How much data do you need to retrain a classifier?

Tags: deep-dive

A while ago, Gala had a great idea for a little animation: Give people an idea of how much data they need to train a machine learning model, by showing an animation of a model trained on, say, 5, 50, 500, 5,000, 50,000, 500,000 data points. The way I pictured it in my mind was that as you proceed to more and more data, the number of successful classifications gets larger; ultimately tapering off as we get to larger numbers. In my mind I saw it as the standard S-curve:

Background on Transfer Learning

For this article, we’re focusing on using a pre-trained network and specialising it to our specific (classification) task. This idea is called “Transfer Learnining”.

Here’s a picture that describes the idea:

There’s two steps:

First, you take some “pre-trained” network that is good at a particular task. That’s “1)” in the picture above; some network that is good a recognising trees, houses, and people. It’s been trained for this task and is really good at it.

Secondly, you cut off the final layer, and plug in your new classes that you want to predict. This gives you new parameters to learn (the edges coloured in magenta above). Then, you train your new network on your new data.

The point is, this network should have a lot of “juice” (i.e. learned recognition capability) in the earlier layers, that capture general-purpose structure; and the later layers, that you leave as learnable paremeters, allow the network to specialise to your task.

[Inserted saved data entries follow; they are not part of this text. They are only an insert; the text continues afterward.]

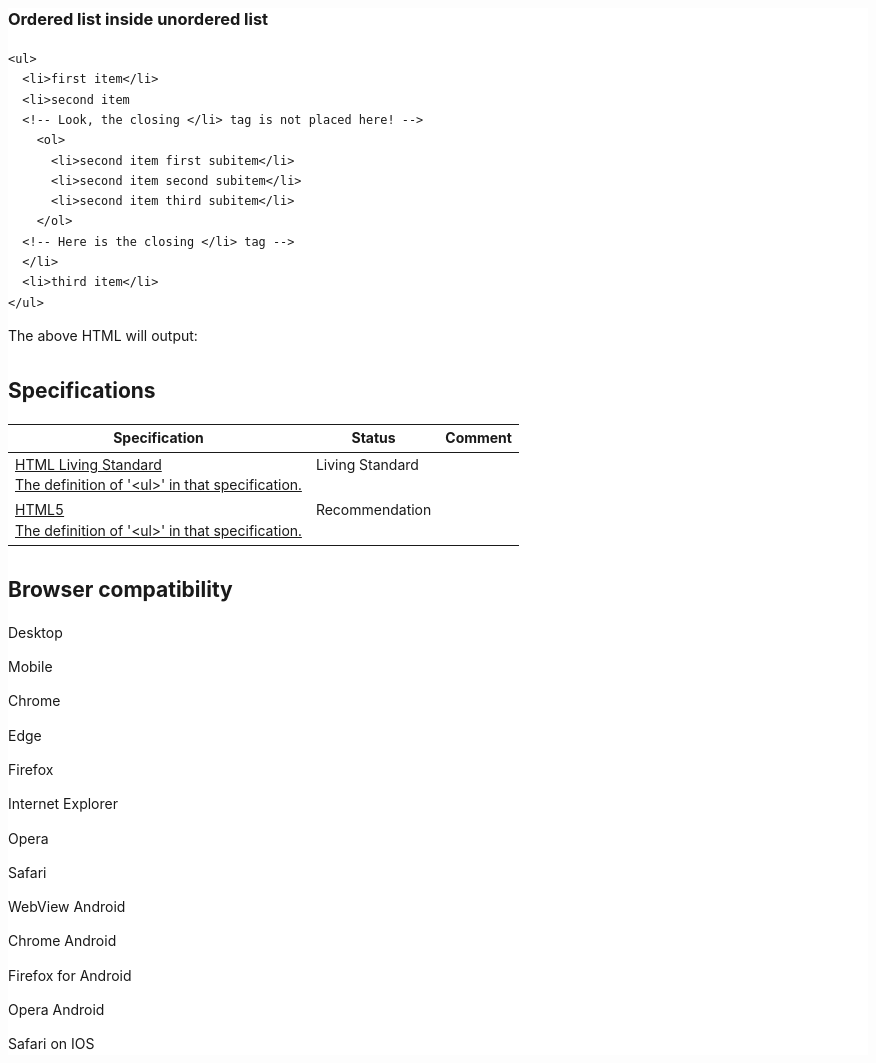 ### Ordered list inside unordered list

    <ul>
      <li>first item</li>
      <li>second item
      <!-- Look, the closing </li> tag is not placed here! -->
        <ol>
          <li>second item first subitem</li>
          <li>second item second subitem</li>
          <li>second item third subitem</li>
        </ol>
      <!-- Here is the closing </li> tag -->
      </li>
      <li>third item</li>
    </ul>

The above HTML will output:

Specifications
--------------

<table><thead><tr class="header"><th>Specification</th><th>Status</th><th>Comment</th></tr></thead><tbody><tr class="odd"><td><a href="https://html.spec.whatwg.org/multipage/semantics.html#the-ul-element">HTML Living Standard<br />
<span class="small">The definition of '&lt;ul&gt;' in that specification.</span></a></td><td><span class="spec-living">Living Standard</span></td><td></td></tr><tr class="even"><td><a href="https://www.w3.org/TR/html52/grouping-content.html#the-ul-element">HTML5<br />
<span class="small">The definition of '&lt;ul&gt;' in that specification.</span></a></td><td><span class="spec-rec">Recommendation</span></td><td></td></tr></tbody></table>

Browser compatibility
---------------------

Desktop

Mobile

Chrome

Edge

Firefox

Internet Explorer

Opera

Safari

WebView Android

Chrome Android

Firefox for Android

Opera Android

Safari on IOS
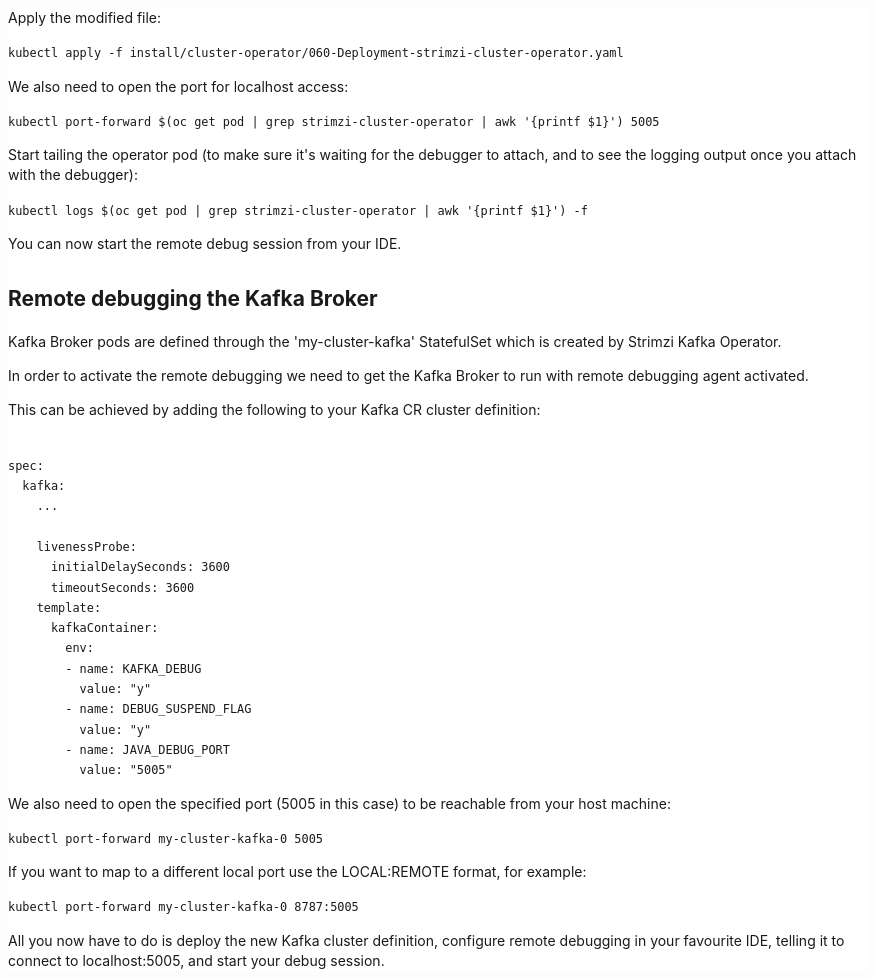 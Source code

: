 Apply the modified file:

    kubectl apply -f install/cluster-operator/060-Deployment-strimzi-cluster-operator.yaml

We also need to open the port for localhost access:

    kubectl port-forward $(oc get pod | grep strimzi-cluster-operator | awk '{printf $1}') 5005

Start tailing the operator pod (to make sure it's waiting for the debugger to attach, and to see the logging output once you attach with the debugger):

    kubectl logs $(oc get pod | grep strimzi-cluster-operator | awk '{printf $1}') -f 

You can now start the remote debug session from your IDE.


## Remote debugging the Kafka Broker

Kafka Broker pods are defined through the 'my-cluster-kafka' StatefulSet which is created by Strimzi Kafka Operator.

In order to activate the remote debugging we need to get the Kafka Broker to run with remote debugging agent activated.

This can be achieved by adding the following to your Kafka CR cluster definition:

```

spec:
  kafka:
    ...

    livenessProbe:
      initialDelaySeconds: 3600
      timeoutSeconds: 3600
    template:
      kafkaContainer:
        env:
        - name: KAFKA_DEBUG
          value: "y"
        - name: DEBUG_SUSPEND_FLAG
          value: "y"
        - name: JAVA_DEBUG_PORT
          value: "5005"

```

We also need to open the specified port (5005 in this case) to be reachable from your host machine:

    kubectl port-forward my-cluster-kafka-0 5005

If you want to map to a different local port use the LOCAL:REMOTE format, for example:

    kubectl port-forward my-cluster-kafka-0 8787:5005

All you now have to do is deploy the new Kafka cluster definition, configure remote debugging in your favourite IDE, telling it to connect to localhost:5005, and start your debug session.
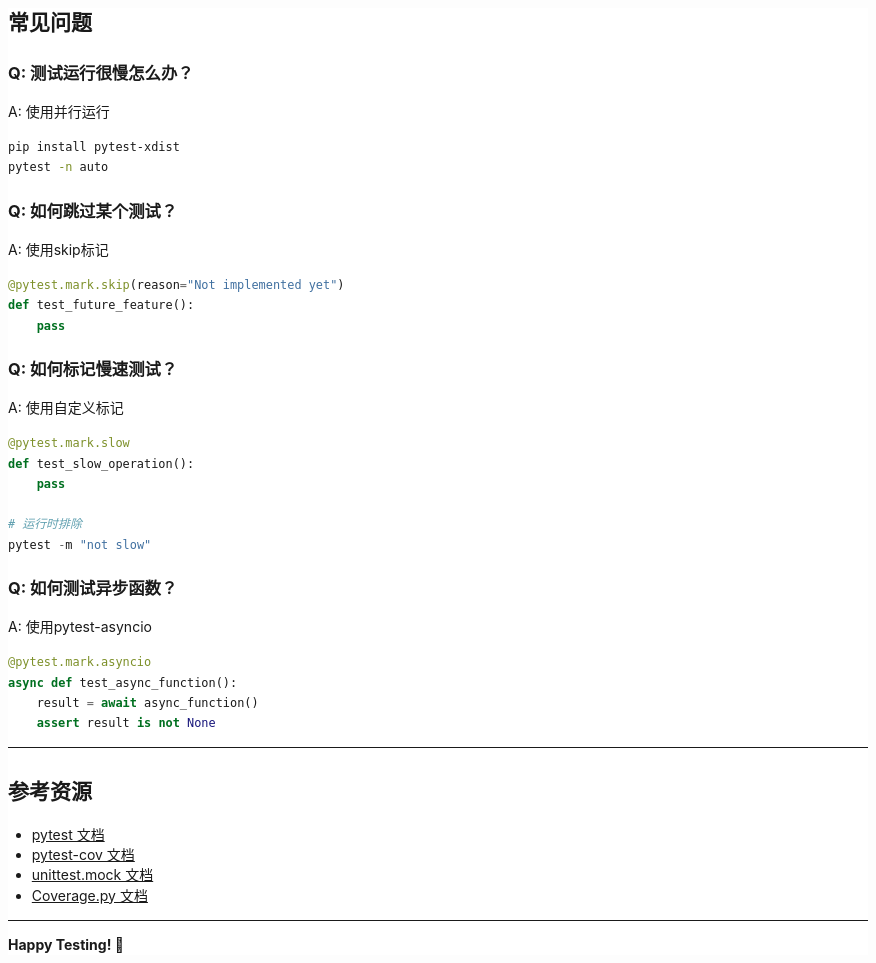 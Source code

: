 
## 常见问题

### Q: 测试运行很慢怎么办？

A: 使用并行运行
```bash
pip install pytest-xdist
pytest -n auto
```

### Q: 如何跳过某个测试？

A: 使用skip标记
```python
@pytest.mark.skip(reason="Not implemented yet")
def test_future_feature():
    pass
```

### Q: 如何标记慢速测试？

A: 使用自定义标记
```python
@pytest.mark.slow
def test_slow_operation():
    pass

# 运行时排除
pytest -m "not slow"
```

### Q: 如何测试异步函数？

A: 使用pytest-asyncio
```python
@pytest.mark.asyncio
async def test_async_function():
    result = await async_function()
    assert result is not None
```

---

## 参考资源

- [pytest 文档](https://docs.pytest.org/)
- [pytest-cov 文档](https://pytest-cov.readthedocs.io/)
- [unittest.mock 文档](https://docs.python.org/3/library/unittest.mock.html)
- [Coverage.py 文档](https://coverage.readthedocs.io/)

---

**Happy Testing! 🧪**
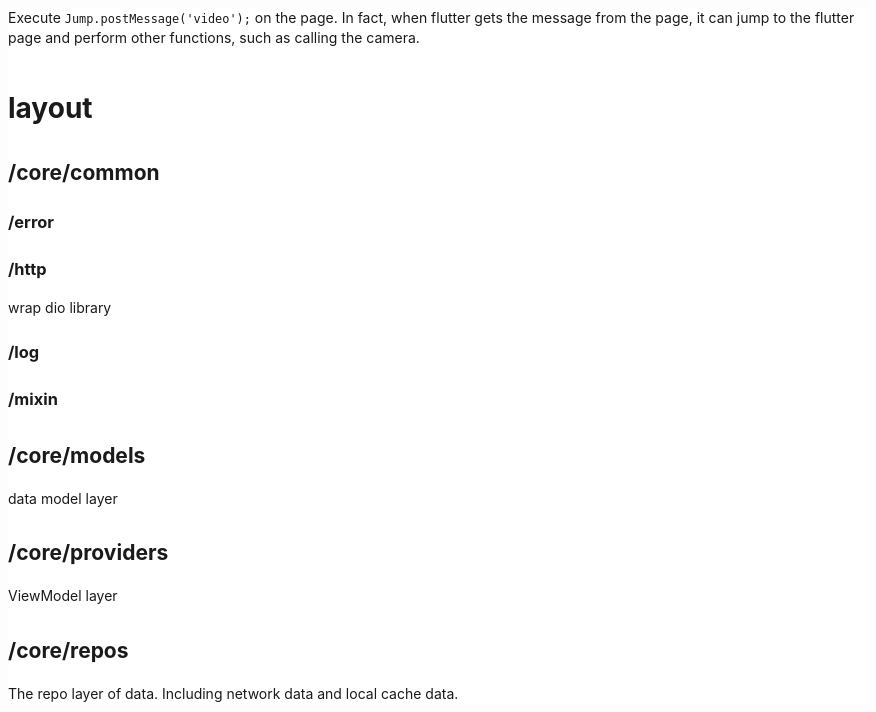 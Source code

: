 Execute `Jump.postMessage('video');` on the page.
In fact, when flutter gets the message from the page, it can jump to the flutter page and perform other functions, such as calling the camera.

# layout

## /core/common

### /error

### /http

wrap dio library

### /log

### /mixin

## /core/models

data model layer

## /core/providers

ViewModel layer

## /core/repos

The repo layer of data.
Including network data and local cache data.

This is a really powerful idea in deep learning, and, in essence, is incredibly heavily used (from the idea of pre-trained word vectors, to pre-trained image classification networks, as we’re using here).

Let’s dive in

Here’s the plan:

1. Follow the TensorFlow Transfer Learning Tutorial, but
2. Create a “hold-out” dataset from the original dataset, say 10%,
3. Create downsampled datasets, from the new dataset, of the following: 100%, 90%, 80%, 70%, 60%, 50%, 40%, 30%, 20%, 10%, 5%, as well as the 3-image and 1-image sets. Visually:

4. Throw in some data augmentation, using imgaug,
5. Train all these experiments,
6. See how it all goes!

I’ve wrapped this up into a repo so you can reproduce my results: braneshop/how-much-data-experiments. Follow the link and check out the README if you want to run it yourself. It takes a few hours to run everything.

Results

Let’s take a look at the train/validation curves for all the training runs. You can click on the circle next to a given experiment name to show only that. Shift-click will show many at once. First, note that in the “just-1” and “just-3” image case, I hacked the normal training code to not worry about having any validation/test data allocation. As a result, we don’t have them in this graph.

Observations:

• When we have tiny data (the 5% case) the train loss is immediately tiny; and the val loss immediately high. This was my expectation.
• If we compare, say, the 100-image case and the 100 with 10x augmentation, the augmented version is worse in train and validation. This was surprising.
• There’s not a significant difference in the curves between say the 100% case and the 50% case. This, again, was surprising to me.
• Augmentation always made both curves worse. I wasn’t expecting this, and am not yet certain why it’s the case. I have two main ideas: I used a very elaborate augmentation (the complicated one from the readme on the imgaug repo), maybe that was a mistake. I think ultimately, the augmented images don’t look much like the testing images, so they encouraged the network to do worse.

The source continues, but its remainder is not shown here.